For investors, now is the time to be considering how to best set up your portfolio in readiness for a recession and look for firms well insulated to a downturn.

To do so, we’ll utilize the benefit of hindsight and consider advice from the 2008 Great Recession, assessing the Top 100 US Firms and score firms based on their recession preparedness.

Ranking Recession Readiness is a series of articles I’m authoring based on academic research along with advice from business leaders who took their firms through the Great Recession of 2008, to help investors identify which top 100 US firms are positioned to strive through a downturn, and which firms will stumble.

Today’s article takes a look at NVIDIA (NASDAQ:NVDA), a tech manufacturing powerhouse that has enjoyed a very solid run in the past few years and become an investment darling. So let’s break down NVDA into pieces, examining how well put together the firm is and how prepared the firm’s balance sheet is heading into a recession.

A full breakdown of the methodology and explanation behind the calculations is available in my introductory article, Ranking Recession Readiness: Is Google Prepared For The Recession?

(Data & prices correct as of pre-market 13th July, 2022)

(The Top 100 US Firms referred to can be found on this Seeking Alpha screener)

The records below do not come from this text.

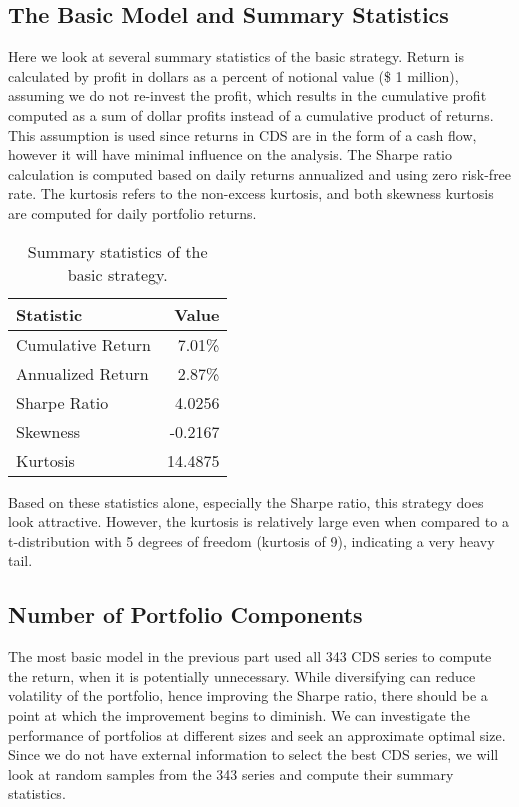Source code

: \documentclass[11pt]{article}
\theoremstyle{definition}
\begin{document}
\subsection{The Basic Model and Summary Statistics}

Here we look at several summary statistics
of the basic strategy.
Return is calculated by profit in dollars as a percent of 
notional value (\$ 1 million), 
assuming we do not re-invest the profit,
which results in the cumulative profit 
computed as a sum of dollar profits 
instead of a cumulative product of returns.
This assumption is used since returns in CDS 
are in the form of a cash flow,
however it will have minimal influence on the analysis.
The Sharpe ratio calculation is computed based on
daily returns annualized and using zero risk-free rate.
The kurtosis refers to the non-excess kurtosis,
and both skewness kurtosis are computed for daily 
portfolio returns.

\begin{table}[h]
\centering
\begin{tabular}{ | l | r | }
  \hline      
  Statistic & Value \\
  \hline
  Cumulative Return & 7.01\% \\
  Annualized Return & 2.87\% \\
  Sharpe Ratio & 4.0256 \\
  Skewness & -0.2167 \\
  Kurtosis & 14.4875 \\
  \hline  
\end{tabular}
\caption{Summary statistics of the basic strategy.}
\label{tab:basic_summary}
\end{table}

Based on these statistics alone, especially the Sharpe ratio, 
this strategy does look attractive. 
However, the kurtosis is relatively large
even when compared to a t-distribution with 5 degrees of freedom
(kurtosis of 9),
indicating a very heavy tail.











\subsection{Number of Portfolio Components}

The most basic model in the previous part 
used all 343 CDS series to 
compute the return, when it is potentially unnecessary.
While diversifying can reduce volatility 
of the portfolio, hence improving the Sharpe ratio,
there should be a point at which the improvement 
begins to diminish.
We can investigate the performance of portfolios 
at different sizes and seek an approximate 
optimal size.
Since we do not have external information to 
select the best CDS series,
we will look at random samples from the 343 series 
and compute their summary statistics.
\end{document}
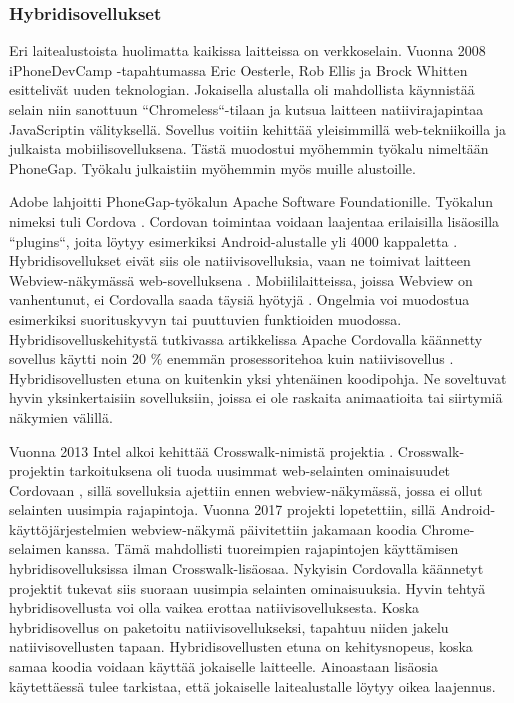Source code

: \documentclass{tktltiki}
\begin{document}
\subsubsection{Hybridisovellukset}

Eri laitealustoista huolimatta kaikissa laitteissa on verkkoselain. Vuonna 2008 iPhoneDevCamp -tapahtumassa Eric Oesterle, Rob Ellis ja Brock Whitten \cite{charland2011mobile} esittelivät uuden teknologian. Jokaisella alustalla oli mahdollista käynnistää selain niin sanottuun “Chromeless“-tilaan ja kutsua laitteen natiivirajapintaa JavaScriptin välityksellä. Sovellus voitiin kehittää yleisimmillä web-tekniikoilla ja julkaista mobiilisovelluksena. Tästä muodostui myöhemmin työkalu nimeltään PhoneGap. Työkalu julkaistiin myöhemmin myös muille alustoille. 

Adobe lahjoitti PhoneGap-työkalun Apache Software Foundationille. Työkalun nimeksi tuli Cordova \cite{Tung}. Cordovan toimintaa voidaan laajentaa erilaisilla lisäosilla “plugins“, joita löytyy esimerkiksi Android-alustalle yli 4000 kappaletta \cite{Cordova}. Hybridisovellukset eivät siis ole natiivisovelluksia, vaan ne toimivat laitteen Webview-näkymässä web-sovelluksena \cite{bosnic2016development}. Mobiililaitteissa, joissa Webview on vanhentunut, ei Cordovalla saada täysiä hyötyjä \cite{bosnic2016development}. Ongelmia voi muodostua esimerkiksi suorituskyvyn tai puuttuvien funktioiden muodossa. Hybridisovelluskehitystä tutkivassa artikkelissa Apache Cordovalla käännetty sovellus käytti noin 20 \% enemmän prosessoritehoa kuin natiivisovellus \cite{bosnic2016development}. Hybridisovellusten etuna on kuitenkin yksi yhtenäinen koodipohja. Ne soveltuvat hyvin yksinkertaisiin sovelluksiin, joissa ei ole raskaita animaatioita tai siirtymiä näkymien välillä. 

Vuonna 2013 Intel alkoi kehittää Crosswalk-nimistä projektia \cite{Crosswalk}. Crosswalk-projektin tarkoituksena oli tuoda uusimmat web-selainten ominaisuudet Cordovaan \cite{bosnic2016development}, sillä sovelluksia ajettiin ennen webview-näkymässä, jossa ei ollut selainten uusimpia rajapintoja. Vuonna 2017 projekti lopetettiin, sillä Android-käyttöjärjestelmien webview-näkymä päivitettiin jakamaan koodia Chrome-selaimen kanssa. Tämä mahdollisti tuoreimpien rajapintojen käyttämisen hybridisovelluksissa ilman Crosswalk-lisäosaa. Nykyisin Cordovalla käännetyt projektit tukevat siis suoraan uusimpia selainten ominaisuuksia. Hyvin tehtyä hybridisovellusta voi olla vaikea erottaa natiivisovelluksesta. Koska hybridisovellus on paketoitu natiivisovellukseksi, tapahtuu niiden jakelu natiivisovellusten tapaan. Hybridisovellusten etuna on kehitysnopeus, koska samaa koodia voidaan käyttää jokaiselle laitteelle. Ainoastaan lisäosia käytettäessä tulee tarkistaa, että jokaiselle laitealustalle löytyy oikea laajennus. 
\end{document}
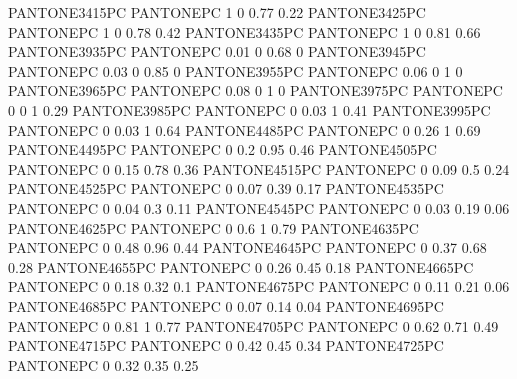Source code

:  {PANTONE3415PC} {PANTONE\SpotSpace PC} {1 0 0.77 0.22}
 {PANTONE3425PC} {PANTONE\SpotSpace PC} {1 0 0.78 0.42}
 {PANTONE3435PC} {PANTONE\SpotSpace PC} {1 0 0.81 0.66}
 {PANTONE3935PC} {PANTONE\SpotSpace PC} {0.01 0 0.68 0}
 {PANTONE3945PC} {PANTONE\SpotSpace PC} {0.03 0 0.85 0}
 {PANTONE3955PC} {PANTONE\SpotSpace PC} {0.06 0 1 0}
 {PANTONE3965PC} {PANTONE\SpotSpace PC} {0.08 0 1 0}
 {PANTONE3975PC} {PANTONE\SpotSpace PC} {0 0 1 0.29}
 {PANTONE3985PC} {PANTONE\SpotSpace PC} {0 0.03 1 0.41}
 {PANTONE3995PC} {PANTONE\SpotSpace PC} {0 0.03 1 0.64}
 {PANTONE4485PC} {PANTONE\SpotSpace PC} {0 0.26 1 0.69}
 {PANTONE4495PC} {PANTONE\SpotSpace PC} {0 0.2 0.95 0.46}
 {PANTONE4505PC} {PANTONE\SpotSpace PC} {0 0.15 0.78 0.36}
 {PANTONE4515PC} {PANTONE\SpotSpace PC} {0 0.09 0.5 0.24}
 {PANTONE4525PC} {PANTONE\SpotSpace PC} {0 0.07 0.39 0.17}
 {PANTONE4535PC} {PANTONE\SpotSpace PC} {0 0.04 0.3 0.11}
 {PANTONE4545PC} {PANTONE\SpotSpace PC} {0 0.03 0.19 0.06}
 {PANTONE4625PC} {PANTONE\SpotSpace PC} {0 0.6 1 0.79}
 {PANTONE4635PC} {PANTONE\SpotSpace PC} {0 0.48 0.96 0.44}
 {PANTONE4645PC} {PANTONE\SpotSpace PC} {0 0.37 0.68 0.28}
 {PANTONE4655PC} {PANTONE\SpotSpace PC} {0 0.26 0.45 0.18}
 {PANTONE4665PC} {PANTONE\SpotSpace PC} {0 0.18 0.32 0.1}
 {PANTONE4675PC} {PANTONE\SpotSpace PC} {0 0.11 0.21 0.06}
 {PANTONE4685PC} {PANTONE\SpotSpace PC} {0 0.07 0.14 0.04}
 {PANTONE4695PC} {PANTONE\SpotSpace PC} {0 0.81 1 0.77}
 {PANTONE4705PC} {PANTONE\SpotSpace PC} {0 0.62 0.71 0.49}
 {PANTONE4715PC} {PANTONE\SpotSpace PC} {0 0.42 0.45 0.34}
 {PANTONE4725PC} {PANTONE\SpotSpace PC} {0 0.32 0.35 0.25}
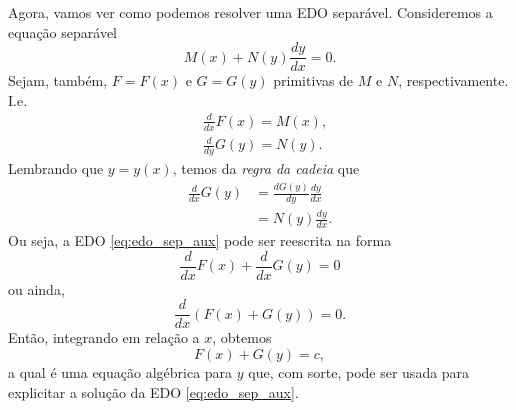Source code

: Agora, vamos ver como podemos resolver uma EDO separável. Consideremos a equação separável
\begin{equation}\label{eq:edo_sep_aux}
  M(x) + N(y)\frac{dy}{dx} = 0.
\end{equation}
Sejam, também, $F=F(x)$ e $G=G(y)$ primitivas de $M$ e $N$, respectivamente. I.e.
\begin{align}
  &\frac{d}{dx}F(x) = M(x),\\
  &\frac{d}{dy}G(y) = N(y).
\end{align}
Lembrando que $y = y(x)$, temos da \emph{regra da cadeia} que
\begin{align}
  \frac{d}{dx}G(y) &= \frac{d G(y)}{dy}\frac{dy}{dx} \\
  &= N(y)\frac{dy}{dx}.
\end{align}
Ou seja, a EDO \eqref{eq:edo_sep_aux} pode ser reescrita na forma
\begin{equation}
  \frac{d}{dx}F(x) + \frac{d}{dx}G(y) = 0
\end{equation}
ou ainda,
\begin{equation}
  \frac{d}{dx}\left(F(x) + G(y)\right) = 0.
\end{equation}
Então, integrando em relação a $x$, obtemos
\begin{equation}
  F(x) + G(y) = c,
\end{equation}
a qual é uma equação algébrica para $y$ que, com sorte, pode ser usada para explicitar a solução da EDO \eqref{eq:edo_sep_aux}.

Want to skip the articles and dive right into the data? You can download my data and calculations here and see how the Top 100 US Firms compare on Recession Preparedness

NVIDIA Corporation’s Base Financial Health

We’ll start by looking at NVDA’s overall financial health as it stands in the current operating environment relative to the Top 100 US Firms, in order to get a sense of how healthy the firm is going into a recession.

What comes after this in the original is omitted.